その後、仙台時代の研究室の後輩であり、現在東京工業大学理工学研究科教授の高橋 孝志君から、大環状化合物の渡環反応に関する相談を受けた。かねてから分子力学計算の応用範囲を拡大する意味で、遷移状態モデリング法を考えていたので、渡りに舟とばかりに大環状化合物の渡環反応へ遷移状態モデリングを適用する研究を始めた。14員環内のDiels-Alder反応によるステロイド骨格合成の際の立体選択性に遷移状態モデリングを適用したところ、非常にきれいに実測の選択性を説明することができ、この分野の最初の輝かしい成果となった。これに味を占めて、既知の遷移状態構造を使うだけでなく、自分で種々の有機化学反応の未知の遷移状態構造を求める研究も開始した。[2,3]Wittig反応や、ペンタジエニルカチオンへのアルコールの付加反応などの遷移状態の構造を決定し、実際に大環状化合物の立体選択性を解析することに成功した。
 

大環状シクロファンの構造解析の拡張としてカリクサレンの化学を始めた。カリクサレンは分子認識のためのホスト分子として注目を集めており、多くの先駆者がいたため、独自の領域を開発すべくカリクサレンから一つOH基を取り去った化合物の立体配座解析から始めた。結果的にはこの化合物もホストとして機能したことから、必然的に分子認識の化学へと進んでいくことになった。ホスト分子としては、有機小分子ゲストの捕捉のため、空孔が必要であるので、単純にゲストが適合する大きさの空孔さえ用意すれば事足りると考えていたが、ホストとゲストの間に疎水性相互作用が働く水中での捕捉ならいざ知らず、有機溶媒中では溶媒分子もその空孔を占領するため、有効なゲスト捕捉ができなかった。そこで溶媒が入ってこられない非溶媒和空孔を利用する超分子化学の研究を行った。しかし、これだけでは溶媒分子より大きな分子を取り込むのは困難であったので、非常に大きなゲストとの一例としてフラーレンを選んだ。ホストとゲストの接触面積を増やすことで溶媒和に打ち勝つ事が出来ると考えて、ホストを選んだところ、フラーレンを有機溶媒中で効率よく捕捉することに成功した。この研究で溶媒和、脱溶媒和がいかに重要か再確認させられた。常日頃から学生には「化合物に教わりなさい。人間の知恵などまだまだだから」と言っていたが、この場合もそうであった。
 

これらの超分子化学に関する研究の他、フレキシブルな構造をもつ分子の、溶液中での可能な全ての構造をいかに正確に求めることができるかが、常に気になっていた。
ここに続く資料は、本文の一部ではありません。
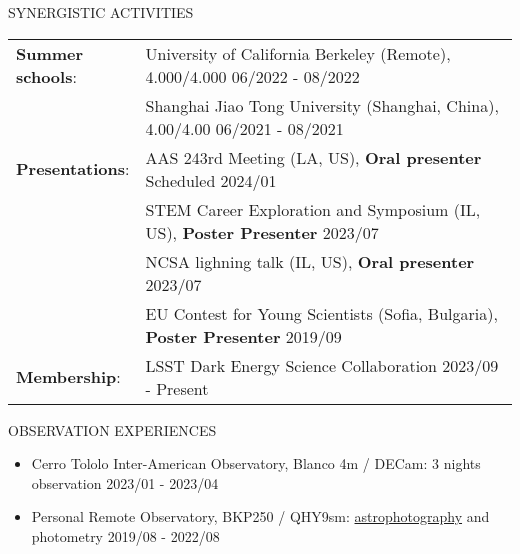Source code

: \documentclass[10pt]{article} %
\begin{document}
\begin{section}{SYNERGISTIC ACTIVITIES}

\begin{tabular}{@{}p{0.2\linewidth}@{}p{0.8\linewidth}@{}}
    \textbf{Summer schools}: & University of California Berkeley (Remote), 4.000/4.000  \hfill 06/2022 - 08/2022\\
    & Shanghai Jiao Tong University (Shanghai, China), 4.00/4.00 \hfill 06/2021 - 08/2021\\
    \textbf{Presentations}: & AAS 243rd Meeting (LA, US), \textbf{Oral presenter} \hfill Scheduled 2024/01  \\
    & STEM Career Exploration and Symposium (IL, US), \textbf{Poster Presenter} \hfill 2023/07  \\
    & NCSA lighning talk (IL, US), \textbf{Oral presenter} \hfill 2023/07 \\
    & EU Contest for Young Scientists (Sofia, Bulgaria), \textbf{Poster Presenter} \hfill 2019/09 \\
    \textbf{Membership}: &LSST Dark Energy Science Collaboration \hfill 2023/09 - Present \\
\end{tabular}

\end{section}

\begin{section}{OBSERVATION EXPERIENCES}
    
\begin{itemize}[leftmargin=1.5em]
    \item Cerro Tololo Inter-American Observatory, Blanco 4m / DECam: 3 nights observation \hfill 2023/01 - 2023/04
    \item Personal Remote Observatory, BKP250 / QHY9sm: \href{https://yliu.fit/astrophotography/}{astrophotography} and photometry \hfill 2019/08 - 2022/08
\end{itemize}

\end{section}
\end{document}
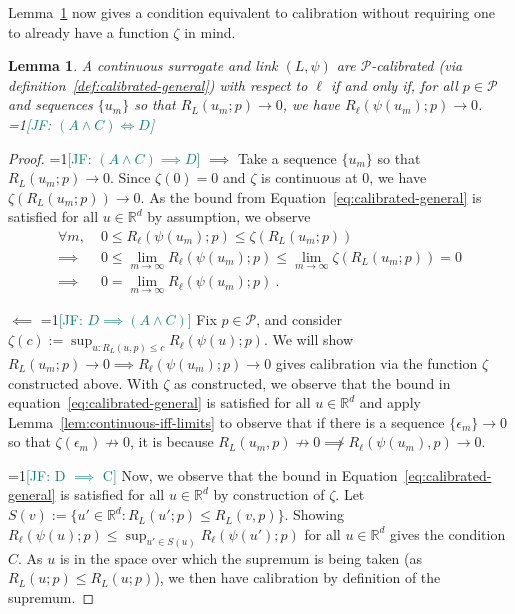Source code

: \documentclass{article} %
\newcommand{\Comments}{0}
\newcommand{\mynote}[2]{\ifnum\Comments=1\textcolor{#1}{#2}\fi}
\newcommand{\jessie}[1]{\mynote{teal}{[JF: #1]}}
\newcommand{\reals}{\mathbb{R}}
\renewcommand{\P}{\mathcal{P}}
\newtheorem{lemma}{Lemma}
\begin{document}
Lemma~\ref{lem:calib-converging-regrets} now gives a condition equivalent to calibration without requiring one to already have a function $\zeta$ in mind.
\begin{lemma}\label{lem:calib-converging-regrets}
	A continuous surrogate and link $(L,\psi)$ are $\P$-calibrated (via definition~\ref{def:calibrated-general}) with respect to $\ell$ if and only if, for all $p \in \P$ and sequences $\{u_m\}$ so that $R_L(u_m; p) \to 0$, we have $R_\ell(\psi(u_m); p) \to 0$.
	\jessie{$(A \wedge C) \iff D$}
\end{lemma}
\begin{proof}
\jessie{$(A \wedge C) \implies D$}
	$\implies$ Take a sequence $\{u_m\}$ so that $R_L(u_m;p) \to 0$.
	Since $\zeta(0) = 0$ and $\zeta$ is continuous at $0$, we have $\zeta(R_L(u_m;p)) \to 0$.
	As the bound from Equation~\eqref{eq:calibrated-general} is satisfied for all $u \in \reals^d$ by assumption, we observe
	\begin{align*}
	\forall m, \; &0 \leq R_\ell(\psi(u_m); p) \leq \zeta(R_L(u_m;p))\\
	\implies &0 \leq \lim_{m \to \infty} R_\ell(\psi(u_m); p) \leq \lim_{m \to \infty} \zeta(R_L(u_m;p)) = 0\\
	\implies &0 = \lim_{m\to\infty} R_\ell(\psi(u_m); p) ~.~
	\end{align*}
	
	
	$\impliedby$ 
\jessie{$D \implies (A \wedge C)$}
	Fix $p \in \P$, and consider $\zeta(c) := \sup_{u: R_L(u,p) \leq c} R_\ell(\psi(u); p)$.  
	We will show $R_L(u_m; p) \to 0 \implies R_\ell(\psi(u_m); p) \to 0$ gives calibration via the function $\zeta$ constructed above. 
	With $\zeta$ as constructed, we observe that the bound in equation~\eqref{eq:calibrated-general} is satisfied for all $u \in \reals^d$ and apply Lemma~\ref{lem:continuous-iff-limits} to observe that if there is a sequence $\{\epsilon_m\} \to 0$ so that $\zeta(\epsilon_m) \not \to 0$, it is because $R_L(u_m, p) \not \to 0 \not\implies R_\ell(\psi(u_m), p) \to 0$.
	

\jessie{D $\implies$ C}
Now, we observe that the bound in Equation~\eqref{eq:calibrated-general} is satisfied for all $u \in \reals^d$ by construction of $\zeta$.
Let $S(v) := \{u' \in \reals^d : R_L(u';p) \leq R_L(v,p) \}$.
Showing $R_\ell(\psi(u);p) \leq \sup_{u' \in S(u)} R_\ell(\psi(u') ; p)$ for all $u \in \reals^d$ gives the condition $C$.
As $u$ is in the space over which the supremum is being taken (as $R_L(u;p) \leq R_L(u;p)$), we then have calibration by definition of the supremum.


\end{proof}
\end{document}
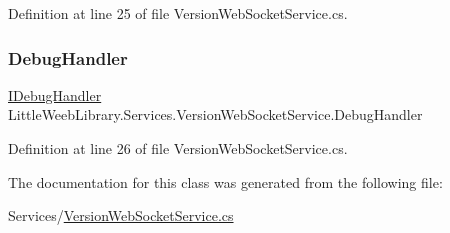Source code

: Definition at line 25 of file Version\+Web\+Socket\+Service.\+cs.

\mbox{\label{class_little_weeb_library_1_1_services_1_1_version_web_socket_service_a13ed681e1a924276595a18a6124028e5}} 
\subsubsection{\texorpdfstring{Debug\+Handler}{DebugHandler}}
{\footnotesize\ttfamily \mbox{\hyperlink{interface_little_weeb_library_1_1_handlers_1_1_i_debug_handler}{I\+Debug\+Handler}} Little\+Weeb\+Library.\+Services.\+Version\+Web\+Socket\+Service.\+Debug\+Handler\hspace{0.3cm}{\ttfamily [private]}}



Definition at line 26 of file Version\+Web\+Socket\+Service.\+cs.



The documentation for this class was generated from the following file\+:\begin{DoxyCompactItemize}
\item 
Services/\mbox{\hyperlink{_version_web_socket_service_8cs}{Version\+Web\+Socket\+Service.\+cs}}\end{DoxyCompactItemize}
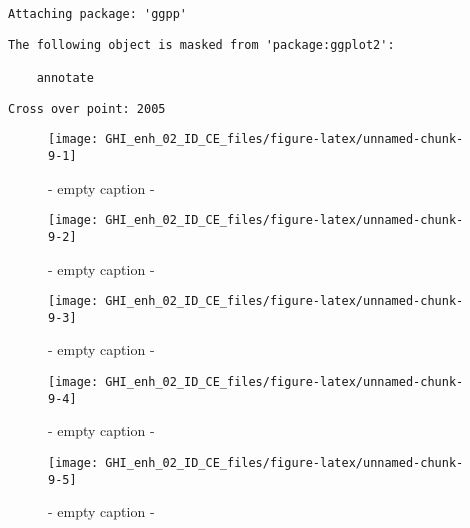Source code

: \documentclass[
  10pt,
  a4paper,oneside]{article}
\begin{document}
\begin{verbatim}
Attaching package: 'ggpp'
\end{verbatim}

\begin{verbatim}
The following object is masked from 'package:ggplot2':

    annotate
\end{verbatim}

\begin{verbatim}
Cross over point: 2005 
\end{verbatim}

\begin{figure}[H]

{\centering \texttt{[image: GHI\_enh\_02\_ID\_CE\_files/figure-latex/unnamed-chunk-9-1]} 

}

\caption{ - empty caption - }\label{fig:unnamed-chunk-9-1}
\end{figure}
\begin{figure}[H]

{\centering \texttt{[image: GHI\_enh\_02\_ID\_CE\_files/figure-latex/unnamed-chunk-9-2]} 

}

\caption{ - empty caption - }\label{fig:unnamed-chunk-9-2}
\end{figure}
\begin{figure}[H]

{\centering \texttt{[image: GHI\_enh\_02\_ID\_CE\_files/figure-latex/unnamed-chunk-9-3]} 

}

\caption{ - empty caption - }\label{fig:unnamed-chunk-9-3}
\end{figure}
\begin{figure}[H]

{\centering \texttt{[image: GHI\_enh\_02\_ID\_CE\_files/figure-latex/unnamed-chunk-9-4]} 

}

\caption{ - empty caption - }\label{fig:unnamed-chunk-9-4}
\end{figure}
\begin{figure}[H]

{\centering \texttt{[image: GHI\_enh\_02\_ID\_CE\_files/figure-latex/unnamed-chunk-9-5]} 

}

\caption{ - empty caption - }\label{fig:unnamed-chunk-9-5}
\end{figure}
\end{document}
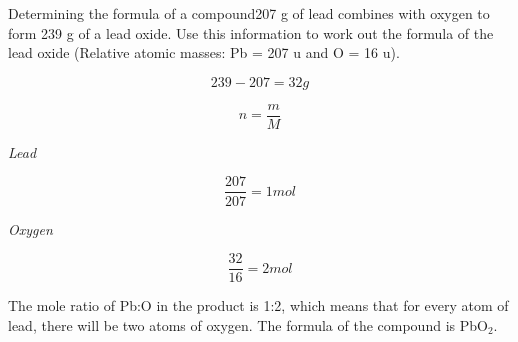 \begin{wex}{Determining the formula of a compound}{207 g of lead combines with oxygen to form 239 g of a lead oxide. Use this information to work out the formula of the lead oxide (Relative atomic masses: Pb = 207 u and O = 16 u).\\}

{

\begin{equation*}
239 - 207 = 32 g
\end{equation*}
}

{

\begin{equation*}
n = \frac{m}{M}
\end{equation*}

\textit{Lead}

\begin{equation*}
\frac{207}{207} = 1 mol
\end{equation*}

\textit{Oxygen}

\begin{equation*}
\frac{32}{16} = 2 mol
\end{equation*}
}

{

The mole ratio of Pb:O in the product is 1:2, which means that for every atom of lead, there will be two atoms of oxygen. The formula of the compound is PbO$_{2}$.
}
\end{wex}

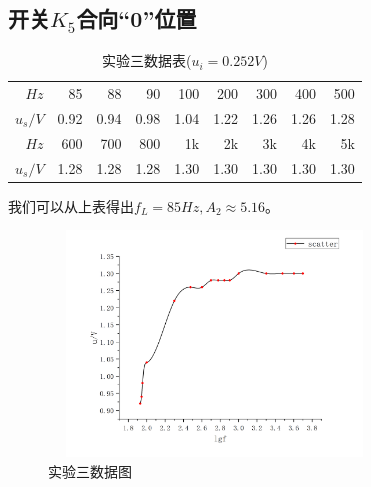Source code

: \documentclass[a4 paper,12pt]{article}
\begin{document}
    \subsection{开关$K_{5}$合向“0”位置}
          \begin{table}[H]
    	\centering
    	\caption{实验三数据表($u_{i}=0.252V$)}
    	\label{实验三数据表}
    	\begin{tabular}{|r|r|r|r|r|r|r|r|r|}
    		\toprule[0.5mm]
    		$Hz$&85&88&90&100&200&300&400&500\\
    		$u_{s}/V$&0.92&0.94&0.98&1.04&1.22&1.26&1.26&1.28\\
    		\midrule
    		$Hz$&600&700&800&1k&2k&3k&4k&5k\\
    		$u_{s}/V$&1.28&1.28&1.28&1.30&1.30&1.30&1.30&1.30\\
    		\bottomrule[0.5mm]
    	\end{tabular}
    \end{table}
    \par 我们可以从上表得出$f_{L}=85Hz,A_{2}\approx 5.16$。
    		\begin{figure}[H]
    	\centering
    	\includegraphics[width=8.8cm,height=6cm]  {实验三.png} 
    	\caption{\label{1} 实验三数据图}
    \end{figure}
\end{document}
このことは、博士論文の研究で有機化合物の構造に魅せられたことと密接に関係しているものと思っている。まさに「三つ子の魂百まで」と言ったところか。以前からも、その解析手法として核磁気共鳴における化学シフトを利用する研究を始めており、芳香環の環電流を用いる化学シフト計算法を用いてシクロファンの構造解析を行ってはいたが、環電流効果だけでは対象が限定されてしまうので、各種の極性官能基に基づく誘起磁気遮蔽効果を見積もる必要を感じていた。たまたま広島に移って間もない頃、物理が得意な学生が研究室に入ってくれたので、彼にカルボニル基の磁気遮蔽効果を求める研究課題を渡したところ、見事な成果を出してくれた。この成功に刺激され、その学生が研究室を離れた後に、中国からの留学生と一緒にエーテル、エステル等の磁気遮蔽効果を求めた。最近では分子動力学計算を用いて、溶液中で分子の熱運動を考慮したプログラムを書き上げ、化学シフト予測法として、その応用範囲を広げつつある。
 

この手法は特に、超分子錯体の溶液における構造解析の強力な武器であり、超分子錯体の溶液中の構造解析には無くてはならない手法になりつつあるものと思っている。この手法の応用範囲は広く、複雑な構造をもつ生体高分子の構造解析への応用も期待できる。現に限定的な利用ではあるが、生体高分子、特にタンパク質の溶液中の構造解析に利用している研究者が出てきている。我々は化学シフトを利用した動的構造論の創製と題してこの研究を発展させつつあるが、残念ながら、現役の研究者生活も残すところあと数ヶ月になってしまった。一人の人間が出来ることはたいしたことではないが、とにかく有機化学が好きであることと、その好きな有機化学の研究を好きなだけ続けてこられたこと、その上、研究活動の途上たびたび「わくわくする」ことに遭遇できたことは、研究者冥利に尽きるのではないかと思っている。このような研究活動ができたのも、よき指導者、よき友人達や有能な共同研究者に恵まれたことと、昼夜を分かたず献身的な研究に励んでくれた多くの学生諸君のお陰と思って感謝している。最後に広島大学大学院理学研究科が益々発展されんことを祈って拙文の終わりとしたい。